For music of slower or medium tempo, taking a single step in a two-beat interval of music interrupts the flow of the dance, and it is much more common to instead take three steps. This "triple step" is a common feature of swing dance forms; it has a "shuffle" feel to it because the middle of the three steps is normally rather shorter than the other steps (in order to align with the swung triplets that are common in jazz-derived music).

Step Pattern Number of Steps Example Count Notes
Step 1 1: Step, 2: Hold Sometimes referred to as a "Slow" step (from ballroom dancing usage).
Hold-Step 1 1: Hold, 2: Step Used in Balboa.
Kick-Step 1 1: Kick, 2: Step Common in patterns for Charleston moves.
Triple-Step 3 1: Step, &: Step, 2: Step Sometimes referred to as a "Chassé" step (from ballroom dancing usage).

Graphical representation of unit with odd number of steps
Graphical representation of unit with odd number of steps

Counting Steps

The moves described in this book have a label attached to each of the steps. Most of these labels are numbers, which indicate what beat of the music the step should fall on. Some of the labels are ampersands (&), which indicate that the step should fall in between beats in the music.

This numbering system normally cycles around at beat 8, so the next beat is beat 1 (123456781234567812…). This is a traditional arrangement which is derived from the fact that the musical structure of swing typically involves eight-beat (two bar) phrases.

A few of the moves break this rule of resetting the count at beat 8, because the move is slightly longer than eight beats—it's easier to understand a 10-beat move with a count from 1 to 10 rather than 1234567812.
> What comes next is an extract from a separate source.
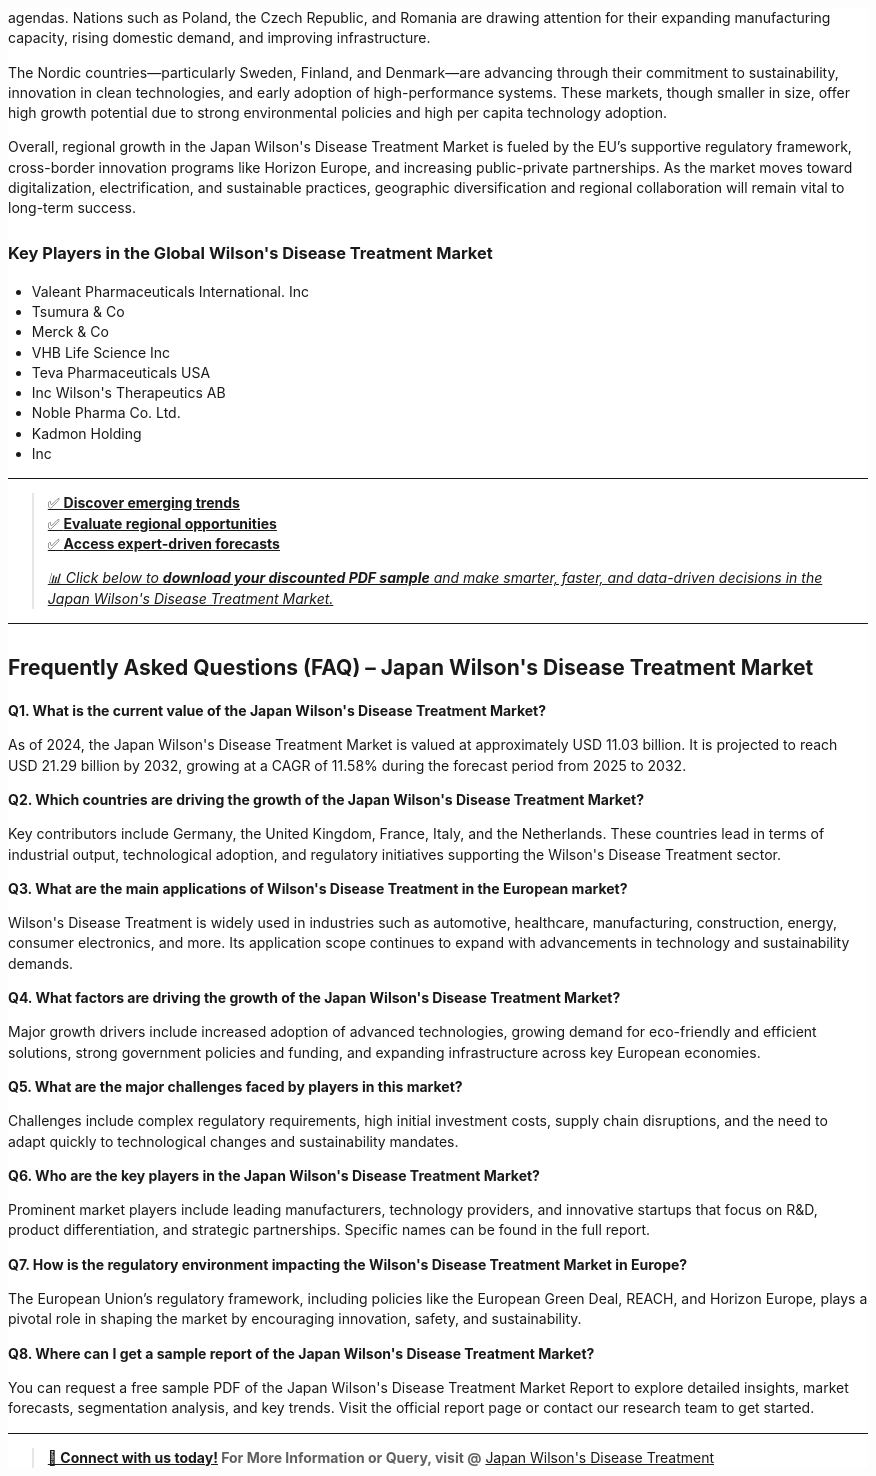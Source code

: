 agendas. Nations such as Poland, the Czech Republic, and Romania are drawing attention for their expanding manufacturing capacity, rising domestic demand, and improving infrastructure.</p><p>The Nordic countries&mdash;particularly Sweden, Finland, and Denmark&mdash;are advancing through their commitment to sustainability, innovation in clean technologies, and early adoption of high-performance systems. These markets, though smaller in size, offer high growth potential due to strong environmental policies and high per capita technology adoption.</p><p>Overall, regional growth in the Japan Wilson's Disease Treatment Market is fueled by the EU&rsquo;s supportive regulatory framework, cross-border innovation programs like Horizon Europe, and increasing public-private partnerships. As the market moves toward digitalization, electrification, and sustainable practices, geographic diversification and regional collaboration will remain vital to long-term success.</p><p><h3>Key Players in the Global Wilson's Disease Treatment Market </h3><ul><li>Valeant Pharmaceuticals International. Inc</li><li> Tsumura & Co</li><li> Merck & Co</li><li> VHB Life Science Inc</li><li> Teva Pharmaceuticals USA</li><li> Inc Wilson's Therapeutics AB</li><li> Noble Pharma Co. Ltd.</li><li> Kadmon Holding</li><li> Inc</li></ul></p><hr /><blockquote><p><a href="https://www.marketresearchintellect.com/ask-for-discount/?rid=1084529&amp;amp;utm_source=Github-JP&amp;amp;utm_medium=047">✅ <strong data-start="617" data-end="645">Discover emerging trends</strong></a><br data-start="645" data-end="648" /><a href="https://www.marketresearchintellect.com/ask-for-discount/?rid=1084529&amp;amp;utm_source=Github-JP&amp;amp;utm_medium=047"> ✅ <strong data-start="650" data-end="685">Evaluate regional opportunities</strong></a><br data-start="685" data-end="688" /><a href="https://www.marketresearchintellect.com/ask-for-discount/?rid=1084529&amp;amp;utm_source=Github-JP&amp;amp;utm_medium=047"> ✅ <strong data-start="690" data-end="724">Access expert-driven forecasts</strong></a></p><p class="" data-start="728" data-end="864"><em><a href="https://www.marketresearchintellect.com/ask-for-discount/?rid=1084529&amp;amp;utm_source=Github-JP&amp;amp;utm_medium=047">📊 Click below to <strong data-start="746" data-end="785">download your discounted PDF sample</strong> and make smarter, faster, and data-driven decisions in the Japan Wilson's Disease Treatment Market.</a></em></p></blockquote><hr /><h2>Frequently Asked Questions (FAQ) &ndash; Japan Wilson's Disease Treatment Market</h2><p><strong>Q1. What is the current value of the Japan Wilson's Disease Treatment Market?</strong></p><p>As of 2024, the Japan Wilson's Disease Treatment Market is valued at approximately USD 11.03 billion. It is projected to reach USD 21.29 billion by 2032, growing at a CAGR of 11.58% during the forecast period from 2025 to 2032.</p><p><strong>Q2. Which countries are driving the growth of the Japan Wilson's Disease Treatment Market?</strong></p><p>Key contributors include Germany, the United Kingdom, France, Italy, and the Netherlands. These countries lead in terms of industrial output, technological adoption, and regulatory initiatives supporting the Wilson's Disease Treatment sector.</p><p><strong>Q3. What are the main applications of Wilson's Disease Treatment in the European market?</strong></p><p>Wilson's Disease Treatment is widely used in industries such as automotive, healthcare, manufacturing, construction, energy, consumer electronics, and more. Its application scope continues to expand with advancements in technology and sustainability demands.</p><p><strong>Q4. What factors are driving the growth of the Japan Wilson's Disease Treatment Market?</strong></p><p>Major growth drivers include increased adoption of advanced technologies, growing demand for eco-friendly and efficient solutions, strong government policies and funding, and expanding infrastructure across key European economies.</p><p><strong>Q5. What are the major challenges faced by players in this market?</strong></p><p>Challenges include complex regulatory requirements, high initial investment costs, supply chain disruptions, and the need to adapt quickly to technological changes and sustainability mandates.</p><p><strong>Q6. Who are the key players in the Japan Wilson's Disease Treatment Market?</strong></p><p>Prominent market players include leading manufacturers, technology providers, and innovative startups that focus on R&amp;D, product differentiation, and strategic partnerships. Specific names can be found in the full report.</p><p><strong>Q7. How is the regulatory environment impacting the Wilson's Disease Treatment Market in Europe?</strong></p><p>The European Union&rsquo;s regulatory framework, including policies like the European Green Deal, REACH, and Horizon Europe, plays a pivotal role in shaping the market by encouraging innovation, safety, and sustainability.</p><p><strong>Q8. Where can I get a sample report of the Japan Wilson's Disease Treatment Market?</strong></p><p>You can request a free sample PDF of the Japan Wilson's Disease Treatment Market Report to explore detailed insights, market forecasts, segmentation analysis, and key trends. Visit the official report page or contact our research team to get started.</p><hr /><blockquote><p><span class="font-[700]"><strong><a href="https://www.marketresearchintellect.com/product/wilson-s-disease-treatment-market/?utm_source=Linkedin&utm_medium=047">📩 Connect with us today!</a> For More Information or Query, visit&nbsp;@</strong>&nbsp;</span><span class="font-[700]"><a href="https://www.marketresearchintellect.com/product/wilson-s-disease-treatment-market/?utm_source=Linkedin&utm_medium=047" target="_blank" data-tracking-control-name="article-ssr-frontend-pulse_little-text-block" data-tracking-will-navigate="" data-test-link="">Japan Wilson's Disease Treatment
The vast majority of the moves covered also start their numbering with beat 1 (or with beat 8 for some jazz steps that start on the lead-in beat of the music). The exceptions to this rule are variations or additions to other moves, where the numbering is synchronized with the previous move; for example, if a move variation shares exactly the same motions as a base move for the first four beats, the description of the variation might start with beat number 5.

Many Lindy Hop moves include a rock step, where (say) the leader momentarily steps back on his left foot and then immediately returns his weight to his right foot on the following beat of the music. This small sequence is present in the core eight-beat moves, six-beat moves and the Charleston moves, and its ubiquity makes it a prime target to be altered for footwork variations (see the Rock Step Variations section).

The step counts for moves throughout the book have been aligned so that this common rock step feature occurs on counts 1 and 2 of the move. In practice this does not mean that the rock step will always fall on beats 1 and 2 of the eight-beat phrases in the music—because Lindy Hop includes moves of varying length, the alignment of the start of each move with the musical phrasing will shift throughout the song.

Even counts in the step patterns will always align with even beats in the music, though, so there are four possible alignments between the counting for the moves and the counting for beats in the music. Different alignments are also illustrated in the Putting It Together section, which includes multiple moves of different lengths.